Five Rivers MetroParks is a regional public park system consisting of conservatories and outdoor recreation and education facilities that serve the Dayton metropolitan area. The name Five Rivers MetroParks comes from five major waterways that converge in Dayton. These waterways are the Great Miami River, Mad River, Stillwater River, Wolf Creek, and Twin Creek. Five Rivers MetroParks comprises more than 15400 acre and 25 facilities with a number of amenities and features. These include hiking trails, a mountain bike area (MoMBA) at Huffman MetroPark, horse bridle trails, a disc golf course, a whitewater feature at Eastwood MetroPark, and a large butterfly house at Cox Arboretum MetroPark.

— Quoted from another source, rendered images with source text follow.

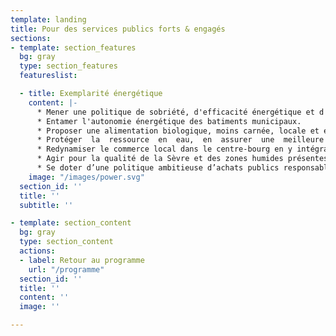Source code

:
 ```yaml
---
template: landing
title: Pour des services publics forts & engagés
sections:
- template: section_features
  bg: gray
  type: section_features
  featureslist:

  - title: Exemplarité énergétique
    content: |-
      * Mener une politique de sobriété, d'efficacité énergétique et d'alimentation à 100% en énergie renouvelable et locale des bâtiments, véhicules communaux et éclairage public 👉&nbsp;[Télécharger le document](https://www.pacte-transition.org/upload/communecter/poi/5cbf2d3c40bb4efb4bfddf88/file/VFft3.pdf)
      * Entamer l'autonomie énergétique des batiments municipaux.
      * Proposer une alimentation biologique, moins carnée, locale et équitable dans la restauration collective 👉&nbsp;[Télécharger le document](https://www.pacte-transition.org/upload/communecter/poi/5cc6c44940bb4e06423ee0a9/file/VFft7.pdf)
      * Protéger  la  ressource  en  eau,  en  assurer  une  meilleure qualité et un accès garanti à toutes et tous, en la considérant comme un bien commun. 👉&nbsp;[Télécharger le document](https://www.pacte-transition.org/upload/communecter/poi/5cc6c3d940bb4e27423ee0a6/file/VFft10.pdf)
      * Redynamiser le commerce local dans le centre-bourg en y intégrant des débouchés pour les filières courtes
      * Agir pour la qualité de la Sèvre et des zones humides présentes sur la commune
      * Se doter d’une politique ambitieuse d’achats publics responsables (incluant des dispositions sociales, environnementales et locales) 👉&nbsp;[Télécharger le document](https://www.pacte-transition.org/upload/communecter/poi/5cc6c53540bb4e92423ee0aa/file/VFft1.pdf)
    image: "/images/power.svg"
  section_id: ''
  title: ''
  subtitle: ''

- template: section_content
  bg: gray
  type: section_content
  actions:
  - label: Retour au programme
    url: "/programme"
  section_id: ''
  title: ''
  content: ''
  image: ''

---
```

Five Rivers MetroParks provides year-round recreation, education and conservation opportunities to the Greater Dayton community.

==Metropark facilities==
The Metropark's 19 facilities are:

1. Aullwood House and Garden MetroPark, Englewood
2. Carriage Hill MetroPark, Huber Heights
3. Cox Arboretum and Gardens MetroPark, Dayton
4. Deeds Point MetroPark, Dayton
5. Eastwood MetroPark, Dayton
6. Englewood MetroPark, Englewood
7. Germantown MetroPark, Germantown
8. Hills & Dales MetroPark, Kettering
9. Huffman MetroPark, Fairborn
10. Island MetroPark, Dayton:
11. Possum Creek MetroPark, Dayton
12. RiverScape MetroPark, Dayton
13. 2nd Street Market, Dayton
14. Sugarcreek MetroPark, Sugarcreek Township
15. Sunrise MetroPark, Dayton
16. Taylorsville MetroPark, Vandalia
17. Twin Creek MetroPark, Germantown
18. Wegerzyn Gardens MetroPark, Dayton
19. Wesleyan MetroPark, Dayton

The Metropark's 8 conservation area's include:

- Dull Woods Conservation Area
- Medlar Conservation Area (added December 2010)
- Needmore Conservation Area
- Pigeye Conservation Area
- Sandridge Prairie Conservation Area
- Shiloh Woods Conservation Area
- Twin Valley Conservation Area
- Woodman Fen Conservation Area

== History ==

=== Individual park histories ===
2nd Street Market is public market located on East Second Street near downtown Dayton. More than 200,000 people visit the market year-round. Local merchants sell produce, flowers, baked goods, as well as homemade food and craft items. Entertainment includes local musicians, singers and dancers.

Carriage Hill MetroPark is a 900 acre recreated, historic farm representing 19th century farming methods including historically accurate farm animal breeds. The farm has been operated as an education center since at least 1975. The historic property features the former home of the Arnolds, a German Baptist family, that lived and worked the farm for generations in the 1800s. Their farmhouse, a vernacular federal style brick structure, along with blacksmith and woodworking outbuildings are maintained.

Island MetroPark is a river island located where the Stillwater and Miami Rivers meet. The park was built on the former location of the White City Amusement Park, which began operation in the late 1880s, but did not survive the Great Dayton Flood of 1913. Island Park opened and the Dayton Canoe Club held its first regatta there both in 1914. In addition to public park amenities, it is also the site of the Art Deco-style Leslie L. Diehl Band Shell, a WPA project, which was constructed in 1939. Today the Greater Dayton Rowing Association Boat House is located within the park, and it is a known birding location for black-crowned night herons.

The RiverScape Metropark fountain shoots 2500 USgal of water per minute toward the center of the river. The central geyser of the fountain rises from the jets 200 ft (60 m) in the air. Covering 395,000 square feet (36,700 square meters) across an 800 ft (244 m) diameter, the Five Rivers Fountain of Lights is one of the largest fountains in the world.